Fraction to Recurring Decimal(LeetCode)

Problem Statement

Given two integers representing the numerator and denominator of a fraction, return the fraction in string format.

If the fractional part is repeating, enclose the repeating part in parentheses.

If multiple answers are possible, return any of them.

It is guaranteed that the length of the answer string is less than 10^4 for all the given inputs.

Examples

Example 1:

Input: numerator = 1, denominator = 2
Output: "0.5"

Example 2:

Input: numerator = 2, denominator = 1
Output: "2"

Example 3:

Input: numerator = 4, denominator = 333
Output: "0.(012)"

Constraints

• -231 <= numerator, denominator <= 231 - 1
• denominator != 0

Solution

Approach

Algorithm

1. Handle Edge Cases:

• If the numerator is 0, the result is "0".
• Determine the sign of the result by checking if the numerator and denominator have different signs.
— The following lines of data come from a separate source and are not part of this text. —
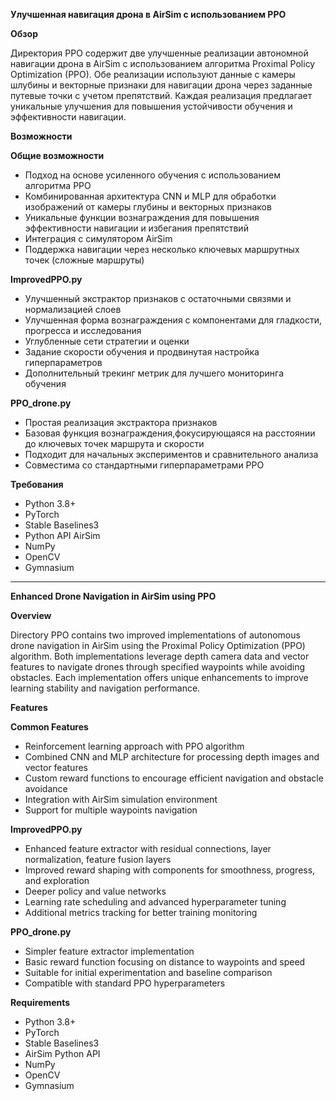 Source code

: **Улучшенная навигация дрона в AirSim с использованием PPO**

**Обзор**

Директория PPO содержит две улучшенные реализации автономной навигации дрона в AirSim с использованием алгоритма Proximal Policy Optimization (PPO). Обе реализации используют данные с камеры шлубины и векторные признаки для навигации дрона через заданные путевые точки с учетом препятствий. Каждая реализация предлагает уникальные улучшения для повышения устойчивости обучения и эффективности навигации.

**Возможности**

**Общие возможности**

- Подход на основе усиленного обучения с использованием алгоритма PPO
- Комбинированная архитектура CNN и MLP для обработки изображений от камеры глубины и векторных признаков
- Уникальные функции вознаграждения для повышения эффективности навигации и избегания препятствий
- Интеграция с симулятором AirSim
- Поддержка навигации через несколько ключевых маршрутных точек (сложные маршруты)
  
**ImprovedPPO.py**

- Улучшенный экстрактор признаков с остаточными связями и нормализацией слоев
- Улучшенная форма вознаграждения с компонентами для гладкости, прогресса и исследования
- Углубленные сети стратегии и оценки
- Задание скорости обучения и продвинутая настройка гиперпараметров
- Дополнительный трекинг метрик для лучшего мониторинга обучения
  
**PPO_drone.py**

- Простая реализация экстрактора признаков
- Базовая функция вознаграждения,фокусирующаяся на расстоянии до ключевых точек маршрута и скорости
- Подходит для начальных экспериментов и сравнительного анализа
- Совместима со стандартными гиперпараметрами PPO

**Требования**
- Python 3.8+
- PyTorch
- Stable Baselines3
- Python API AirSim
- NumPy
- OpenCV
- Gymnasium

_________________________________________________________________________________________
**Enhanced Drone Navigation in AirSim using PPO**

**Overview**

Directory PPO contains two improved implementations of autonomous drone navigation in AirSim using the Proximal Policy Optimization (PPO) algorithm. Both implementations leverage depth camera data and vector features to navigate drones through specified waypoints while avoiding obstacles. Each implementation offers unique enhancements to improve learning stability and navigation performance.

**Features**

**Common Features**

- Reinforcement learning approach with PPO algorithm
- Combined CNN and MLP architecture for processing depth images and vector features
- Custom reward functions to encourage efficient navigation and obstacle avoidance
- Integration with AirSim simulation environment
- Support for multiple waypoints navigation

**ImprovedPPO.py**

- Enhanced feature extractor with residual connections, layer normalization, feature fusion layers
- Improved reward shaping with components for smoothness, progress, and exploration
- Deeper policy and value networks
- Learning rate scheduling and advanced hyperparameter tuning
- Additional metrics tracking for better training monitoring
  
**PPO_drone.py**

- Simpler feature extractor implementation
- Basic reward function focusing on distance to waypoints and speed
- Suitable for initial experimentation and baseline comparison
- Compatible with standard PPO hyperparameters
  
**Requirements**

- Python 3.8+
- PyTorch
- Stable Baselines3
- AirSim Python API
- NumPy
- OpenCV
- Gymnasium
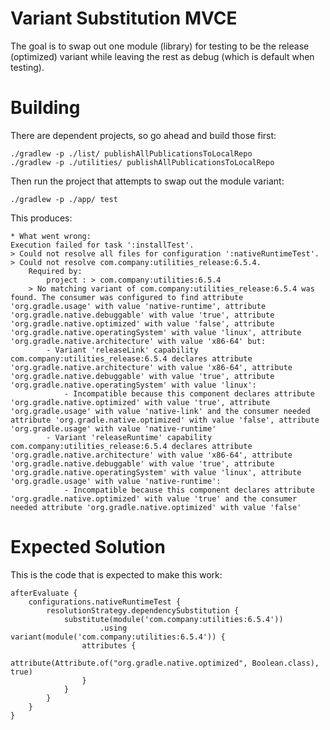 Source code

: # Variant Substitution MVCE

The goal is to swap out one module (library) for testing to be the release 
(optimized) variant while leaving the rest as debug (which is default when 
testing).

# Building

There are dependent projects, so go ahead and build those first:

    ./gradlew -p ./list/ publishAllPublicationsToLocalRepo
    ./gradlew -p ./utilities/ publishAllPublicationsToLocalRepo

Then run the project that attempts to swap out the module variant:

    ./gradlew -p ./app/ test

This produces:

    * What went wrong:
    Execution failed for task ':installTest'.
    > Could not resolve all files for configuration ':nativeRuntimeTest'.
    > Could not resolve com.company:utilities_release:6.5.4.
        Required by:
            project : > com.company:utilities:6.5.4
        > No matching variant of com.company:utilities_release:6.5.4 was found. The consumer was configured to find attribute 'org.gradle.usage' with value 'native-runtime', attribute 'org.gradle.native.debuggable' with value 'true', attribute 'org.gradle.native.optimized' with value 'false', attribute 'org.gradle.native.operatingSystem' with value 'linux', attribute 'org.gradle.native.architecture' with value 'x86-64' but:
            - Variant 'releaseLink' capability com.company:utilities_release:6.5.4 declares attribute 'org.gradle.native.architecture' with value 'x86-64', attribute 'org.gradle.native.debuggable' with value 'true', attribute 'org.gradle.native.operatingSystem' with value 'linux':
                - Incompatible because this component declares attribute 'org.gradle.native.optimized' with value 'true', attribute 'org.gradle.usage' with value 'native-link' and the consumer needed attribute 'org.gradle.native.optimized' with value 'false', attribute 'org.gradle.usage' with value 'native-runtime'
            - Variant 'releaseRuntime' capability com.company:utilities_release:6.5.4 declares attribute 'org.gradle.native.architecture' with value 'x86-64', attribute 'org.gradle.native.debuggable' with value 'true', attribute 'org.gradle.native.operatingSystem' with value 'linux', attribute 'org.gradle.usage' with value 'native-runtime':
                - Incompatible because this component declares attribute 'org.gradle.native.optimized' with value 'true' and the consumer needed attribute 'org.gradle.native.optimized' with value 'false'


# Expected Solution

This is the code that is expected to make this work:

    afterEvaluate {
        configurations.nativeRuntimeTest {
            resolutionStrategy.dependencySubstitution {
                substitute(module('com.company:utilities:6.5.4'))
                        .using variant(module('com.company:utilities:6.5.4')) {
                    attributes {
                        attribute(Attribute.of("org.gradle.native.optimized", Boolean.class), true)
                    }
                }
            }
        }
    }





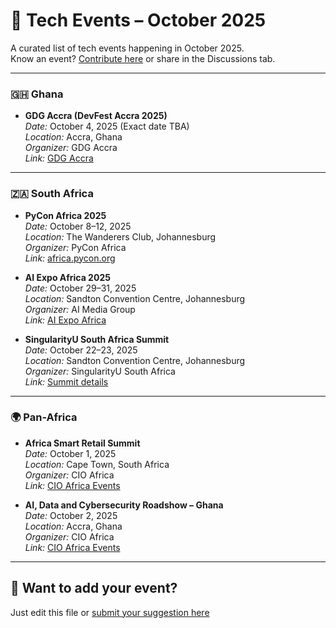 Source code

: # 📅 Tech Events – October 2025

A curated list of tech events happening in October 2025.  
Know an event? [Contribute here](../../CONTRIBUTING.md) or share in the Discussions tab.

---

### 🇬🇭 Ghana

- **GDG Accra (DevFest Accra 2025)**  
  _Date:_  October 4, 2025 (Exact date TBA)  
  _Location:_ Accra, Ghana  
  _Organizer:_ GDG Accra  
  _Link:_ [GDG Accra](https://gdg.community.dev/events/details/google-gdg-accra-presents-devfest-accra-2025/)

---

### 🇿🇦 South Africa

- **PyCon Africa 2025**  
  _Date:_ October 8–12, 2025  
  _Location:_ The Wanderers Club, Johannesburg  
  _Organizer:_ PyCon Africa  
  _Link:_ [africa.pycon.org](https://africa.pycon.org)

- **AI Expo Africa 2025**  
  _Date:_ October 29–31, 2025  
  _Location:_ Sandton Convention Centre, Johannesburg  
  _Organizer:_ AI Media Group  
  _Link:_ [AI Expo Africa](https://iafrica.com/top-ai-events-in-africa-to-attend-in-2025/)

- **SingularityU South Africa Summit**  
  _Date:_ October 22–23, 2025  
  _Location:_ Sandton Convention Centre, Johannesburg  
  _Organizer:_ SingularityU South Africa  
  _Link:_ [Summit details](https://iafrica.com/top-ai-events-in-africa-to-attend-in-2025/)

---

### 🌍 Pan-Africa

- **Africa Smart Retail Summit**  
  _Date:_ October 1, 2025  
  _Location:_ Cape Town, South Africa  
  _Organizer:_ CIO Africa  
  _Link:_ [CIO Africa Events](https://events.cioafrica.co)

- **AI, Data and Cybersecurity Roadshow – Ghana**  
  _Date:_ October 2, 2025  
  _Location:_ Accra, Ghana  
  _Organizer:_ CIO Africa  
  _Link:_ [CIO Africa Events](https://events.cioafrica.co)

---

## 💬 Want to add your event?

Just edit this file or [submit your suggestion here](../../CONTRIBUTING.md)

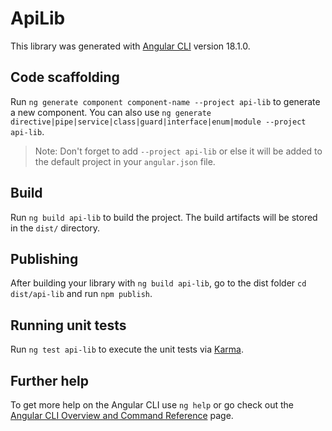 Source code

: # ApiLib

This library was generated with [Angular CLI](https://github.com/angular/angular-cli) version 18.1.0.

## Code scaffolding

Run `ng generate component component-name --project api-lib` to generate a new component. You can also use `ng generate directive|pipe|service|class|guard|interface|enum|module --project api-lib`.
> Note: Don't forget to add `--project api-lib` or else it will be added to the default project in your `angular.json` file. 

## Build

Run `ng build api-lib` to build the project. The build artifacts will be stored in the `dist/` directory.

## Publishing

After building your library with `ng build api-lib`, go to the dist folder `cd dist/api-lib` and run `npm publish`.

## Running unit tests

Run `ng test api-lib` to execute the unit tests via [Karma](https://karma-runner.github.io).

## Further help

To get more help on the Angular CLI use `ng help` or go check out the [Angular CLI Overview and Command Reference](https://angular.dev/tools/cli) page.
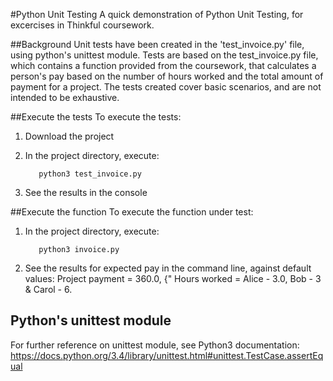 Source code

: #Python Unit Testing
A quick demonstration of Python Unit Testing, for excercises in Thinkful coursework. 

##Background
Unit tests have been created in the 'test_invoice.py' file, using python's unittest module. 
Tests are based on the test_invoice.py file, which contains a function provided from the coursework, that calculates a person's pay based on the number of hours worked and the total amount of payment for a project. 
The tests created cover basic scenarios, and are not intended to be exhaustive. 

##Execute the tests
To execute the tests: 
1) Download the project
2) In the project directory, execute: 

          python3 test_invoice.py

3) See the results in the console

##Execute the function
To execute the function under test: 
1) In the project directory, execute: 

          python3 invoice.py 
          
2) See the results for expected pay in the command line, against default values: 
Project payment = 360.0, {"
Hours worked = Alice - 3.0, Bob - 3 & Carol - 6. 

## Python's unittest module
For further reference on unittest module, see Python3 documentation: https://docs.python.org/3.4/library/unittest.html#unittest.TestCase.assertEqual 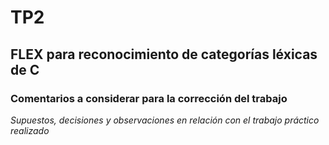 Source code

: # TP2
## FLEX para reconocimiento de categorías léxicas de C

### Comentarios a considerar para la corrección del trabajo
*Supuestos, decisiones y observaciones en relación con el trabajo práctico realizado* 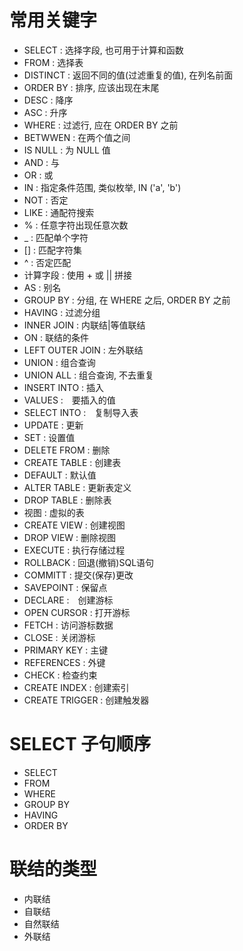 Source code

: # 常用关键字
* SELECT : 选择字段, 也可用于计算和函数
* FROM : 选择表
* DISTINCT : 返回不同的值(过滤重复的值), 在列名前面
* ORDER BY : 排序, 应该出现在末尾
* DESC : 降序
* ASC : 升序
* WHERE : 过滤行, 应在 ORDER BY 之前
* BETWWEN : 在两个值之间
* IS NULL : 为 NULL 值
* AND : 与
* OR : 或
* IN : 指定条件范围, 类似枚举, IN ('a', 'b')
* NOT : 否定
* LIKE : 通配符搜索
* % : 任意字符出现任意次数
* _ : 匹配单个字符
* [] : 匹配字符集
* ^ : 否定匹配
* 计算字段 : 使用 + 或 || 拼接
* AS : 别名
* GROUP BY : 分组, 在 WHERE 之后, ORDER BY 之前
* HAVING : 过滤分组
* INNER JOIN : 内联结|等值联结
* ON : 联结的条件
* LEFT OUTER JOIN : 左外联结
* UNION : 组合查询
* UNION ALL : 组合查询, 不去重复
* INSERT INTO : 插入
* VALUES :　要插入的值
* SELECT INTO :　复制导入表
* UPDATE : 更新
* SET : 设置值
* DELETE FROM : 删除
* CREATE TABLE : 创建表
* DEFAULT : 默认值
* ALTER TABLE : 更新表定义
* DROP TABLE : 删除表
* 视图 : 虚拟的表
* CREATE VIEW : 创建视图
* DROP VIEW : 删除视图
* EXECUTE : 执行存储过程
* ROLLBACK : 回退(撤销)SQL语句
* COMMITT : 提交(保存)更改
* SAVEPOINT : 保留点
* DECLARE :　创建游标
* OPEN CURSOR : 打开游标
* FETCH : 访问游标数据
* CLOSE : 关闭游标
* PRIMARY KEY : 主键
* REFERENCES : 外键
* CHECK : 检查约束
* CREATE INDEX : 创建索引
* CREATE TRIGGER : 创建触发器


# SELECT 子句顺序
* SELECT
* FROM
* WHERE
* GROUP BY
* HAVING
* ORDER BY

# 联结的类型
* 内联结
* 自联结
* 自然联结
* 外联结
2. Convert to Positive Long:

• Use long to handle potential overflow and convert the numerator and denominator to their absolute values.

3. Integral Part:

• Compute the integral part of the division and append it to the result string.

4. Fractional Part:

• If there is no remainder after the integral division, return the result as is.
• Otherwise, proceed to calculate the fractional part:
  • Use a HashMap to store the remainder and its associated index in the result string.
  • Multiply the remainder by 10 and perform division again.
  • Append the quotient to the result string.
  • Check if the remainder has appeared before using the HashMap.
  • If it has, it means the fractional part is repeating. Insert parentheses at the appropriate position.
  • If not, continue the process and store the new remainder with its index in the HashMap.

Implementation

import java.util.HashMap;

public class Solution {
    public String fractionToDecimal(int numerator, int denominator) {
        if (numerator == 0) {
            return "0";
        }
        StringBuilder res = new StringBuilder();
        // "+" or "-"
        res.append(((numerator > 0) ^ (denominator > 0)) ? "-" : "");
        long num = Math.abs((long)numerator);
        long den = Math.abs((long)denominator);
        
        // integral part
        res.append(num / den);
        num %= den;
        if (num == 0) {
            return res.toString();
        }
        
        // fractional part
        res.append(".");
        HashMap<Long, Integer> map = new HashMap<>();
        map.put(num, res.length());
        while (num != 0) {
            num *= 10;
            res.append(num / den);
            num %= den;
            if (map.containsKey(num)) {
                int index = map.get(num);
                res.insert(index, "(");
                res.append(")");
                break;
            } else {
                map.put(num, res.length());
            }
        }
        return res.toString();
    }
}

Complexity Analysis

• Time complexity: $O(k)$ , here k is the length of the fractional part. The while loop iterates over each digit of the fractional part.
• Space complexity: $O(k)$ , where k is the number of unique remainders stored in the HashMap. In the worst case, every remainder before repeating is unique.

Conclusion

This algorithm effectively converts a fraction to its decimal representation and handles repeating fractional parts by using a HashMap to track remainders and their positions. This ensures that once a repeating sequence is detected, it is enclosed in parentheses. This solution is efficient in terms of both time and space complexity and accounts for potential edge cases such as negative values and overflow.